Je me demande ce que Xi dirait s’il était au Royaume-Uni. En mai dernier, j’ai été invité au festival de Hay, au Pays de Galles. C’était un grand honneur – un trop grand honneur, comme il s’est avéré. Le festival accueillait des stars comme Stephen Fry et Robert MacFarlane, dont le livre « Underland » venait de sortir, et un panel sur l’historien John Julius Norwich avec Simon Schama, Artemis Cooper et Sir Antony Beevor, plus une conférence sur Sappho par Germaine Greer. De longues files d’attente se sont formées devant les tentes qui avaient été dressées dans les champs détrempés. Pour dire les choses le plus gentiment possible, personne n’a eu de mal à trouver une place pour mon événement. J’ai été interviewé au sujet de mon livre « Greek to Me », dont un chapitre est consacré à l’Acropole, et mon interlocuteur m’a mis au pied du mur en me demandant ma position sur les marbres d’Elgin. Ce n’était pas la première fois qu’on me posait cette question, mais c’était la première fois sur le sol britannique. À l’époque, je profitais de l’hospitalité d’une amie anglaise, qui m’avait hébergé chez elle dans le Gloucestershire et conduit, à trois reprises, au Pays de Galles pour des manifestations festivalières, et qui avait dit le jour même, à propos du penchant victorien pour la collection et des trésors du British Museum :  » C’est mieux que d’avoir les Turcs qui les utilisent comme cible d’entraînement. »
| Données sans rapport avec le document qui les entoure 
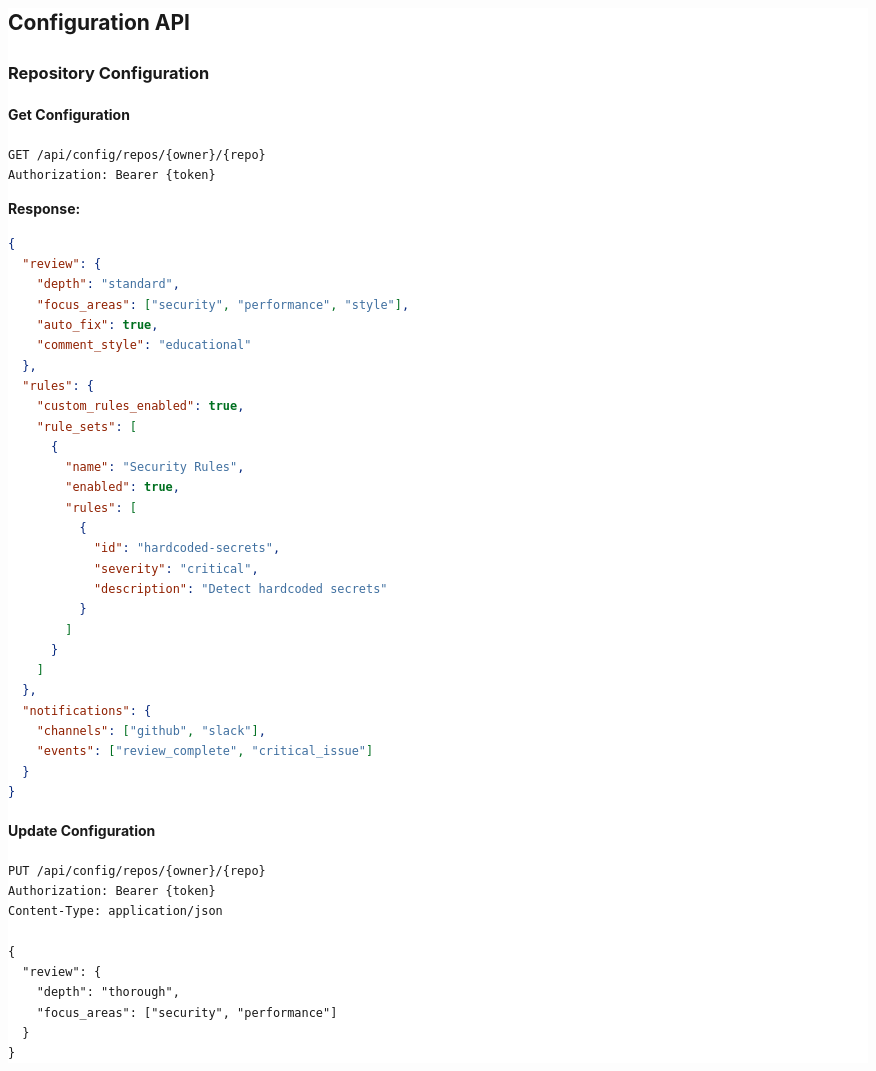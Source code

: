 ## Configuration API

### Repository Configuration

#### Get Configuration
```http
GET /api/config/repos/{owner}/{repo}
Authorization: Bearer {token}
```

**Response:**
```json
{
  "review": {
    "depth": "standard",
    "focus_areas": ["security", "performance", "style"],
    "auto_fix": true,
    "comment_style": "educational"
  },
  "rules": {
    "custom_rules_enabled": true,
    "rule_sets": [
      {
        "name": "Security Rules",
        "enabled": true,
        "rules": [
          {
            "id": "hardcoded-secrets",
            "severity": "critical",
            "description": "Detect hardcoded secrets"
          }
        ]
      }
    ]
  },
  "notifications": {
    "channels": ["github", "slack"],
    "events": ["review_complete", "critical_issue"]
  }
}
```

#### Update Configuration
```http
PUT /api/config/repos/{owner}/{repo}
Authorization: Bearer {token}
Content-Type: application/json

{
  "review": {
    "depth": "thorough",
    "focus_areas": ["security", "performance"]
  }
}
```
J’ai essayé d’être diplomate, mais ce n’est pas mon point fort. Pendant que je transpirais, un oiseau a volé dans la tente, et j’espérais que cela distrairait le public, comme un numéro de magie. Je pense que les sculptures doivent être restituées, mais je n’ai aucune certitude que cela se produira. J’ai donc conseillé l’acceptation : les pièces d’antiquité sont éparpillées dans le monde entier, ai-je dit, et peut-être vaut-il mieux les considérer comme faisant partie de notre patrimoine mondial. L’intervieweur a ensuite ouvert la session aux questions des membres du public, dont beaucoup ont vu là leur signal de fuite afin d’obtenir une place dans la file d’attente pour l’événement suivant.
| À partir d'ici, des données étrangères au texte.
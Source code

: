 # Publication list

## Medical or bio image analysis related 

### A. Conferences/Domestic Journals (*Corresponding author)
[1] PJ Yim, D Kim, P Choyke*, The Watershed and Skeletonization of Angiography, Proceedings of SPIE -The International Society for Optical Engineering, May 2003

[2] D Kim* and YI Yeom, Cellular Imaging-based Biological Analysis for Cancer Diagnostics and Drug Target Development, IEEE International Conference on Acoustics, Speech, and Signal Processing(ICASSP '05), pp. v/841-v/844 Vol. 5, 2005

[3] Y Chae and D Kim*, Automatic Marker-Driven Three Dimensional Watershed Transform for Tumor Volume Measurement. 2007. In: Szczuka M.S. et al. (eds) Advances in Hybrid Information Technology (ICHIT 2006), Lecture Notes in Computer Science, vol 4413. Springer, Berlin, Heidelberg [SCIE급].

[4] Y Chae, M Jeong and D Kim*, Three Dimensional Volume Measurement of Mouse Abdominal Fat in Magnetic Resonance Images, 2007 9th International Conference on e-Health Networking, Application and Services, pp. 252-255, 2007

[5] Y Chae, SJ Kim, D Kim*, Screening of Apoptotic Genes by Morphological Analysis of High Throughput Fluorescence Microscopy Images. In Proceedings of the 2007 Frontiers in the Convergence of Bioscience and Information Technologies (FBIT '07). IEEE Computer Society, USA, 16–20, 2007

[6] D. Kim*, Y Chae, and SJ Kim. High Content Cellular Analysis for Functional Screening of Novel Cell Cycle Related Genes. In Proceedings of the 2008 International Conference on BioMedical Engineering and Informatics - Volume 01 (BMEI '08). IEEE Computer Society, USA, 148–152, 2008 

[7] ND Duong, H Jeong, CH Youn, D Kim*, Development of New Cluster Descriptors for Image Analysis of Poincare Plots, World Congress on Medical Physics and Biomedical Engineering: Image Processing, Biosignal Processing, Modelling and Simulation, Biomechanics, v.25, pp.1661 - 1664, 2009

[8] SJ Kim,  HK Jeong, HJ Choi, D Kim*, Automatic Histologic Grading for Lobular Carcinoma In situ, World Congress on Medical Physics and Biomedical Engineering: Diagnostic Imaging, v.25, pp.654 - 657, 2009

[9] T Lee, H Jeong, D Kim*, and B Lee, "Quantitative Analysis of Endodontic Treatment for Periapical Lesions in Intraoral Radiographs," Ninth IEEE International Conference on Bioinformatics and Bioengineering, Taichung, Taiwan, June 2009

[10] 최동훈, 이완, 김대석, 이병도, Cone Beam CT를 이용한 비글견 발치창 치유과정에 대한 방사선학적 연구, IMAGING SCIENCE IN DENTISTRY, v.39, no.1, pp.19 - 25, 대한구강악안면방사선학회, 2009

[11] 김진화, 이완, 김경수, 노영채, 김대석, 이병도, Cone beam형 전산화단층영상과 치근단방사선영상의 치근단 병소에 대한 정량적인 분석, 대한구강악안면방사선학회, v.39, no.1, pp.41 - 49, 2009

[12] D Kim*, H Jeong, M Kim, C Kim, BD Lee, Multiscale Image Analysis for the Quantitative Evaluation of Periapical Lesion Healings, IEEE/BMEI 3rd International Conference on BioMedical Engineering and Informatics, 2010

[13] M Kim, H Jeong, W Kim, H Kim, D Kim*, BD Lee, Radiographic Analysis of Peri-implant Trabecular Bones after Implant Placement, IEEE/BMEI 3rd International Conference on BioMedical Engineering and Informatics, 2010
Je n’ai pas pu quitter Hay-on-Wye assez vite. J’ai même oublié de récupérer la caisse de vin que j’avais accepté d’accepter en lieu et place des livres sterling. Peu après, j’ai reçu un e-mail cinglant d’une Grecque qui avait été dans le public. Elle m’a écrit qu’elle était « vraiment déçue » par ma réponse, et que tous mes amis grecs le seraient aussi. Elle était particulièrement déçue que je n’aie pas mentionné le nouveau musée de l’Acropole, « une ode au Parthénon ». Comme Xi, j’ai visité le musée et j’ai été impressionnée. Il s’agit d’un bâtiment à plusieurs niveaux baigné de lumière, dont la conception permet à une personne se trouvant au dernier étage de voir de près les sculptures du Parthénon à la hauteur qu’elles occupaient sur le toit d’origine, avec pour toile de fond l’Acropole elle-même. L’exposition laisse des vides poignants pour les pièces manquantes. Il est peut-être vrai que si Lord Elgin n’avait pas pris les sculptures, elles auraient été détruites, par les Turcs, les Vénitiens ou la pollution d’Athènes. Et il est vrai que, comme l’indique l’article du Times, les sculptures du Parthénon sont accessibles, et gratuites, à six millions de visiteurs par an. Mais Athènes reçoit aussi des visiteurs, et la Grèce n’est plus sous l’empire ottoman – en 2021, elle fêtera les deux cents ans du début de sa guerre d’indépendance – et elle peut prendre soin de son patrimoine. Le dieu du fleuve Kephisos n’était pas destiné à se prélasser dans les airs à Londres. Sa place est à Athènes, au musée de l’Acropole, ancrant le fronton ouest du Parthénon.